Now here's a nuanced point that creates an aha moment.
You can rotate in all three of those directions.
You can translate, move in a line in all three.
Yeah.
But you can only tilt in two.
Wait, why can't I tilt in the third one?
Because gravity is a vertical force.
Think about the Z axis.
Yaw.
Spinning on a gravity change.
No.
I'm still upright.
My head is still on top.
Exactly.
You haven't tilted relative to gravity.
You've just faced a different direction.
But if you pitch, nod, or roll, cartwheel, you are changing your relationship to gravity.
So tilt is a special category that only applies to pitch and roll.
That is clever.
You can't tilt around a vertical axis because gravity defines verticality.
Precisely.
Okay.
I'm visualizing the map.
Now let's shrink down and go inside the ear.

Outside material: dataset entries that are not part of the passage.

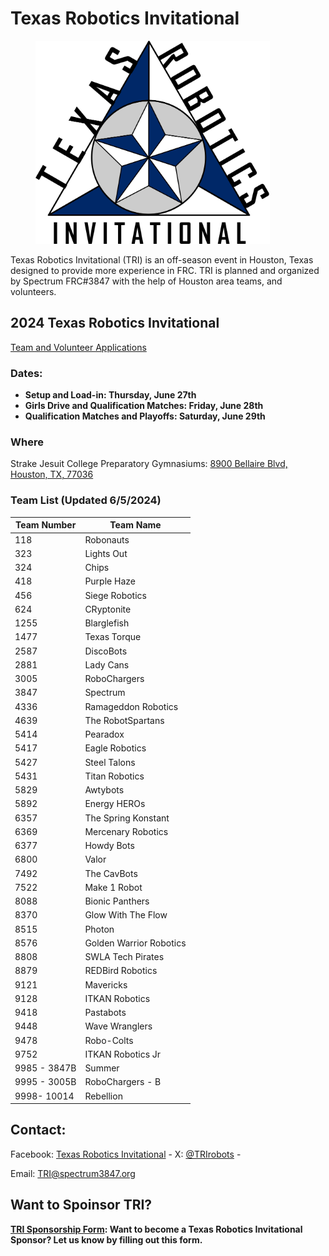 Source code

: # Texas Robotics Invitational

<figure><img src="../.gitbook/assets/Logo no TRI 2.png" alt="" width="375"><figcaption></figcaption></figure>

Texas Robotics Invitational (TRI) is an off-season event in Houston, Texas designed to provide more experience in FRC. TRI is planned and organized by Spectrum FRC#3847 with the help of Houston area teams, and volunteers.

## 2024 Texas Robotics Invitational

[Team and Volunteer Applications](https://www.chiefdelphi.com/t/2024-texas-robotics-invitational-tri-june-27th-28th-29th/464548?u=allengregoryiv)

### **Dates:**

* **Setup and Load-in: Thursday, June 27th**&#x20;
* **Girls Drive and Qualification Matches: Friday, June 28th**
* **Qualification Matches and Playoffs: Saturday, June 29th**

### Where

Strake Jesuit College Preparatory Gymnasiums: [8900 Bellaire Blvd, Houston, TX, 77036](https://www.google.com/maps/place/Strake+Jesuit+College+Preparatory/@29.7062145,-95.5436352,17z/data=!3m1!4b1!4m5!3m4!1s0x8640c2e80be6a069:0x3d6d74239910f240!8m2!3d29.7062145!4d-95.5414465)

### Team List (Updated 6/5/2024)

| Team Number  | Team Name               |
| ------------ | ----------------------- |
| 118          | Robonauts               |
| 323          | Lights Out              |
| 324          | Chips                   |
| 418          | Purple Haze             |
| 456          | Siege Robotics          |
| 624          | CRyptonite              |
| 1255         | Blarglefish             |
| 1477         | Texas Torque            |
| 2587         | DiscoBots               |
| 2881         | Lady Cans               |
| 3005         | RoboChargers            |
| 3847         | Spectrum                |
| 4336         | Ramageddon Robotics     |
| 4639         | The RobotSpartans       |
| 5414         | Pearadox                |
| 5417         | Eagle Robotics          |
| 5427         | Steel Talons            |
| 5431         | Titan Robotics          |
| 5829         | Awtybots                |
| 5892         | Energy HEROs            |
| 6357         | The Spring Konstant     |
| 6369         | Mercenary Robotics      |
| 6377         | Howdy Bots              |
| 6800         | Valor                   |
| 7492         | The CavBots             |
| 7522         | Make 1 Robot            |
| 8088         | Bionic Panthers         |
| 8370         | Glow With The Flow      |
| 8515         | Photon                  |
| 8576         | Golden Warrior Robotics |
| 8808         | SWLA Tech Pirates       |
| 8879         | REDBird Robotics        |
| 9121         | Mavericks               |
| 9128         | ITKAN Robotics          |
| 9418         | Pastabots               |
| 9448         | Wave Wranglers          |
| 9478         | Robo-Colts              |
| 9752         | ITKAN Robotics Jr       |
| 9985 - 3847B | Summer                  |
| 9995 - 3005B | RoboChargers - B        |
| 9998- 10014  | Rebellion               |

## Contact:

Facebook: [Texas Robotics Invitational](https://www.facebook.com/TRIrobots)  - X: [@TRIrobots](https://twitter.com/TRIrobots) -&#x20;

Email: [TRI@spectrum3847.org](mailto:TRI@spectrum3847.org)

## Want to Spoinsor TRI?

[**TRI Sponsorship Form**](https://docs.google.com/forms/d/e/1FAIpQLSdLarTabTZivQj\_ogukGis9Ax3AGNmNlqpDbm\_YO3z0J29DOQ/viewform)**: Want to become a Texas Robotics Invitational Sponsor? Let us know by filling out this form.**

I want to see the hardware.
If I could walk into the inner ear, what am I looking at?
Is it just a cave?
It is an engineering marvel, but yes, it starts as a cave.
It's located in the labyrinth.
Great name.
Very Greek mythology.
It fits.
It is a literal maze of tubes carved out of the temporal bone, which is the hardest bone in the body.
You have the Ossice Canal, which is the bony tunnel.
It looks like stone.
It's filled with a fluid called perilymph.
Okay.
A stone tunnel filled with fluid.
But floating inside that fluid, not touching the walls, is a delicate tube made of membrane.
This is the membranous labyrinth, and that tube is filled with a different fluid called endolymph.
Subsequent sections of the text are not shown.